| Work request |
The entries need to be copied exactly.

| Stored items from a collection |
+===+

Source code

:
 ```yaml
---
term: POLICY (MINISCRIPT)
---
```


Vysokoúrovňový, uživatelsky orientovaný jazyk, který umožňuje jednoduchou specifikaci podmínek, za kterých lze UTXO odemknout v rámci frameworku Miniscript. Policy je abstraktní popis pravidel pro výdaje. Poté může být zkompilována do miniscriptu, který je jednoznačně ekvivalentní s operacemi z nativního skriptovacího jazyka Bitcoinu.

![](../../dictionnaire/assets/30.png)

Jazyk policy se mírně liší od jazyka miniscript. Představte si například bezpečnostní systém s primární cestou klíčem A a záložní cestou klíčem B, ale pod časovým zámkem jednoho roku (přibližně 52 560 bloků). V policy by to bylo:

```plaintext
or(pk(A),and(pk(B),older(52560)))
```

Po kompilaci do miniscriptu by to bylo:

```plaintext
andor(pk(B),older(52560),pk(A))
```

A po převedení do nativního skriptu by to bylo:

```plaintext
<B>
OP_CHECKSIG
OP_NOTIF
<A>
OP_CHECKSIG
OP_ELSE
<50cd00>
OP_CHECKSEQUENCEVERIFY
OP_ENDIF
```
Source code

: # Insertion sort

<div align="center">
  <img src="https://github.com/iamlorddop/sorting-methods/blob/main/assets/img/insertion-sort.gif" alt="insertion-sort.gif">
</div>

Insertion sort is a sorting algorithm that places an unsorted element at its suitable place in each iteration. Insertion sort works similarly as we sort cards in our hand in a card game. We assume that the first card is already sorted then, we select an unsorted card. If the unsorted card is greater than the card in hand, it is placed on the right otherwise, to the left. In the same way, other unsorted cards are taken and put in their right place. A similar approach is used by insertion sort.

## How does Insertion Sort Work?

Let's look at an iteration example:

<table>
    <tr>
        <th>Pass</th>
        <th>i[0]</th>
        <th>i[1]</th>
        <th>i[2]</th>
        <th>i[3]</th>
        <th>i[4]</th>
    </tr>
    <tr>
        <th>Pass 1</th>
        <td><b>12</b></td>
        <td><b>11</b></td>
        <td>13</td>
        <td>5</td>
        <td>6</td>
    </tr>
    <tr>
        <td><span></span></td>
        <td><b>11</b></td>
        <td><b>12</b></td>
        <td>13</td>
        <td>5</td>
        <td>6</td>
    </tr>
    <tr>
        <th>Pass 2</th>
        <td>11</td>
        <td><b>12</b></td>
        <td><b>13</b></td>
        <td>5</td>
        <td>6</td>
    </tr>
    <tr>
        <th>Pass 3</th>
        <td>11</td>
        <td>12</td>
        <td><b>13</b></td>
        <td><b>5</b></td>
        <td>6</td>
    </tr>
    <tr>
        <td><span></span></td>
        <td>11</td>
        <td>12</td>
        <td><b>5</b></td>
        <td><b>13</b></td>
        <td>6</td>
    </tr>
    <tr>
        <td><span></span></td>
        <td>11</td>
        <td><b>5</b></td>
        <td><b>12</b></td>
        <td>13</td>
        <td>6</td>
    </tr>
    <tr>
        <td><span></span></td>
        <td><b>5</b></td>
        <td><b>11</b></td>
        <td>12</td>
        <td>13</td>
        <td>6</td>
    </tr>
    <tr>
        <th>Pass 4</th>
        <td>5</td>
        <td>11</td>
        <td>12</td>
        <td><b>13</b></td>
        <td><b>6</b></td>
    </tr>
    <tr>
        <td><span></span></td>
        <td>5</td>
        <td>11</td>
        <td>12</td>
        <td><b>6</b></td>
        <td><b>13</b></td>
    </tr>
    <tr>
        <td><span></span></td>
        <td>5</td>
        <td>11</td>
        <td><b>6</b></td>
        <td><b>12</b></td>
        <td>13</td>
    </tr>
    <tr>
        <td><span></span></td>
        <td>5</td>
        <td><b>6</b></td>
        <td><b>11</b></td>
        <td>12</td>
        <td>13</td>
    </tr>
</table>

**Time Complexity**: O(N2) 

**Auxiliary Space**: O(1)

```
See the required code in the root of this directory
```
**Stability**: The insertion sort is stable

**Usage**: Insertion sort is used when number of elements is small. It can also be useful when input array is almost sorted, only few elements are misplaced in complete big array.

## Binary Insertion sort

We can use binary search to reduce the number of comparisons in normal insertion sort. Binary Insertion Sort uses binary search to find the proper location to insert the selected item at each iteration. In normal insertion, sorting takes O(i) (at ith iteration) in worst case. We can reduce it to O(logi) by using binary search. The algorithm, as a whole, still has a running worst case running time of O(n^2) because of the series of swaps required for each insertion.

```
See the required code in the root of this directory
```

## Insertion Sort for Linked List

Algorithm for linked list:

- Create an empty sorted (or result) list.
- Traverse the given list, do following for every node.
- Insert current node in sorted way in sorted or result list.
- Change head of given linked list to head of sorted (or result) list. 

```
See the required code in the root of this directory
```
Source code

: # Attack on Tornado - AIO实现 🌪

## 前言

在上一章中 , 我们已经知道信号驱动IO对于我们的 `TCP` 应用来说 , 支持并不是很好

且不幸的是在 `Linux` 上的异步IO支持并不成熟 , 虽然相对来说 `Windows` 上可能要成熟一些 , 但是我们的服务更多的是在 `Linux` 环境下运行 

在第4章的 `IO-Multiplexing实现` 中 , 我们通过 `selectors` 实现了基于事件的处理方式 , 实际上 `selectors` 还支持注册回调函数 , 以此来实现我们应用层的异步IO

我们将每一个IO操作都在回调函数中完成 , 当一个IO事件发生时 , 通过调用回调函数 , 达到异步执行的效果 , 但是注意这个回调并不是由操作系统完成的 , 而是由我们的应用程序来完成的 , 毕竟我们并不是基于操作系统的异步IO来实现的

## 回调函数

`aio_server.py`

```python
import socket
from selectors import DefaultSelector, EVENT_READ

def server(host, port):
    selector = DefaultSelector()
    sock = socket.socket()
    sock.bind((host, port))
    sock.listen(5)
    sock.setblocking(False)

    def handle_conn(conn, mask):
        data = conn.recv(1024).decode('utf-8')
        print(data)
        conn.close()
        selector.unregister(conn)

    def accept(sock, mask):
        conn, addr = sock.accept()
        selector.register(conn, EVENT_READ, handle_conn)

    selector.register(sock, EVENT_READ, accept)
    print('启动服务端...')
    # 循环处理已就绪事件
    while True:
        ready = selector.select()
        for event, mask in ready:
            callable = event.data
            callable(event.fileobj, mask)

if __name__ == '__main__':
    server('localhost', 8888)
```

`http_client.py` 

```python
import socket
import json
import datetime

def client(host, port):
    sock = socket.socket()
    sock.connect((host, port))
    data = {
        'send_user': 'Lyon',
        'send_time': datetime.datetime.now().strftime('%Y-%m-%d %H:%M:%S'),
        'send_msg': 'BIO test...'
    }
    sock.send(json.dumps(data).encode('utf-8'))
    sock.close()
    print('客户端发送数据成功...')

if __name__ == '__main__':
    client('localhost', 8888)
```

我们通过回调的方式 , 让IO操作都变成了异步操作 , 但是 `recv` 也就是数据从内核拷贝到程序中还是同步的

+===+

| Reply |
Source code

:
 ```yaml
---
term: POLICY (MINISCRIPT)
---
```


Vysokoúrovňový, uživatelsky orientovaný jazyk, který umožňuje jednoduchou specifikaci podmínek, za kterých lze UTXO odemknout v rámci frameworku Miniscript. Policy je abstraktní popis pravidel pro výdaje. Poté může být zkompilována do miniscriptu, který je jednoznačně ekvivalentní s operacemi z nativního skriptovacího jazyka Bitcoinu.

![](../../dictionnaire/assets/30.png)

Jazyk policy se mírně liší od jazyka miniscript. Představte si například bezpečnostní systém s primární cestou klíčem A a záložní cestou klíčem B, ale pod časovým zámkem jednoho roku (přibližně 52 560 bloků). V policy by to bylo:

```plaintext
or(pk(A),and(pk(B),older(52560)))
```

Po kompilaci do miniscriptu by to bylo:

```plaintext
andor(pk(B),older(52560),pk(A))
```

A po převedení do nativního skriptu by to bylo:

```plaintext
<B>
OP_CHECKSIG
OP_NOTIF
<A>
OP_CHECKSIG
OP_ELSE
<50cd00>
OP_CHECKSEQUENCEVERIFY
OP_ENDIF
```
Source code

: # Insertion sort

<div align="center">
  <img src="https://github.com/iamlorddop/sorting-methods/blob/main/assets/img/insertion-sort.gif" alt="insertion-sort.gif">
</div>

Insertion sort is a sorting algorithm that places an unsorted element at its suitable place in each iteration. Insertion sort works similarly as we sort cards in our hand in a card game. We assume that the first card is already sorted then, we select an unsorted card. If the unsorted card is greater than the card in hand, it is placed on the right otherwise, to the left. In the same way, other unsorted cards are taken and put in their right place. A similar approach is used by insertion sort.

## How does Insertion Sort Work?

Let's look at an iteration example:

<table>
    <tr>
        <th>Pass</th>
        <th>i[0]</th>
        <th>i[1]</th>
        <th>i[2]</th>
        <th>i[3]</th>
        <th>i[4]</th>
    </tr>
    <tr>
        <th>Pass 1</th>
        <td><b>12</b></td>
        <td><b>11</b></td>
        <td>13</td>
        <td>5</td>
        <td>6</td>
    </tr>
    <tr>
        <td><span></span></td>
        <td><b>11</b></td>
        <td><b>12</b></td>
        <td>13</td>
        <td>5</td>
        <td>6</td>
    </tr>
    <tr>
        <th>Pass 2</th>
        <td>11</td>
        <td><b>12</b></td>
        <td><b>13</b></td>
        <td>5</td>
        <td>6</td>
    </tr>
    <tr>
        <th>Pass 3</th>
        <td>11</td>
        <td>12</td>
        <td><b>13</b></td>
        <td><b>5</b></td>
        <td>6</td>
    </tr>
    <tr>
        <td><span></span></td>
        <td>11</td>
        <td>12</td>
        <td><b>5</b></td>
        <td><b>13</b></td>
        <td>6</td>
    </tr>
    <tr>
        <td><span></span></td>
        <td>11</td>
        <td><b>5</b></td>
        <td><b>12</b></td>
        <td>13</td>
        <td>6</td>
    </tr>
    <tr>
        <td><span></span></td>
        <td><b>5</b></td>
        <td><b>11</b></td>
        <td>12</td>
        <td>13</td>
        <td>6</td>
    </tr>
    <tr>
        <th>Pass 4</th>
        <td>5</td>
        <td>11</td>
        <td>12</td>
        <td><b>13</b></td>
        <td><b>6</b></td>
    </tr>
    <tr>
        <td><span></span></td>
        <td>5</td>
        <td>11</td>
        <td>12</td>
        <td><b>6</b></td>
        <td><b>13</b></td>
    </tr>
    <tr>
        <td><span></span></td>
        <td>5</td>
        <td>11</td>
        <td><b>6</b></td>
        <td><b>12</b></td>
        <td>13</td>
    </tr>
    <tr>
        <td><span></span></td>
        <td>5</td>
        <td><b>6</b></td>
        <td><b>11</b></td>
        <td>12</td>
        <td>13</td>
    </tr>
</table>

**Time Complexity**: O(N2) 

**Auxiliary Space**: O(1)

```
See the required code in the root of this directory
```
**Stability**: The insertion sort is stable

**Usage**: Insertion sort is used when number of elements is small. It can also be useful when input array is almost sorted, only few elements are misplaced in complete big array.

## Binary Insertion sort

We can use binary search to reduce the number of comparisons in normal insertion sort. Binary Insertion Sort uses binary search to find the proper location to insert the selected item at each iteration. In normal insertion, sorting takes O(i) (at ith iteration) in worst case. We can reduce it to O(logi) by using binary search. The algorithm, as a whole, still has a running worst case running time of O(n^2) because of the series of swaps required for each insertion.

```
See the required code in the root of this directory
```

## Insertion Sort for Linked List

Algorithm for linked list:

- Create an empty sorted (or result) list.
- Traverse the given list, do following for every node.
- Insert current node in sorted way in sorted or result list.
- Change head of given linked list to head of sorted (or result) list. 

```
See the required code in the root of this directory
```
Source code

: # Attack on Tornado - AIO实现 🌪

## 前言

在上一章中 , 我们已经知道信号驱动IO对于我们的 `TCP` 应用来说 , 支持并不是很好

且不幸的是在 `Linux` 上的异步IO支持并不成熟 , 虽然相对来说 `Windows` 上可能要成熟一些 , 但是我们的服务更多的是在 `Linux` 环境下运行 

在第4章的 `IO-Multiplexing实现` 中 , 我们通过 `selectors` 实现了基于事件的处理方式 , 实际上 `selectors` 还支持注册回调函数 , 以此来实现我们应用层的异步IO

我们将每一个IO操作都在回调函数中完成 , 当一个IO事件发生时 , 通过调用回调函数 , 达到异步执行的效果 , 但是注意这个回调并不是由操作系统完成的 , 而是由我们的应用程序来完成的 , 毕竟我们并不是基于操作系统的异步IO来实现的

## 回调函数

`aio_server.py`

```python
import socket
from selectors import DefaultSelector, EVENT_READ

def server(host, port):
    selector = DefaultSelector()
    sock = socket.socket()
    sock.bind((host, port))
    sock.listen(5)
    sock.setblocking(False)

    def handle_conn(conn, mask):
        data = conn.recv(1024).decode('utf-8')
        print(data)
        conn.close()
        selector.unregister(conn)

    def accept(sock, mask):
        conn, addr = sock.accept()
        selector.register(conn, EVENT_READ, handle_conn)

    selector.register(sock, EVENT_READ, accept)
    print('启动服务端...')
    # 循环处理已就绪事件
    while True:
        ready = selector.select()
        for event, mask in ready:
            callable = event.data
            callable(event.fileobj, mask)

if __name__ == '__main__':
    server('localhost', 8888)
```

`http_client.py` 

```python
import socket
import json
import datetime

def client(host, port):
    sock = socket.socket()
    sock.connect((host, port))
    data = {
        'send_user': 'Lyon',
        'send_time': datetime.datetime.now().strftime('%Y-%m-%d %H:%M:%S'),
        'send_msg': 'BIO test...'
    }
    sock.send(json.dumps(data).encode('utf-8'))
    sock.close()
    print('客户端发送数据成功...')

if __name__ == '__main__':
    client('localhost', 8888)
```

我们通过回调的方式 , 让IO操作都变成了异步操作 , 但是 `recv` 也就是数据从内核拷贝到程序中还是同步的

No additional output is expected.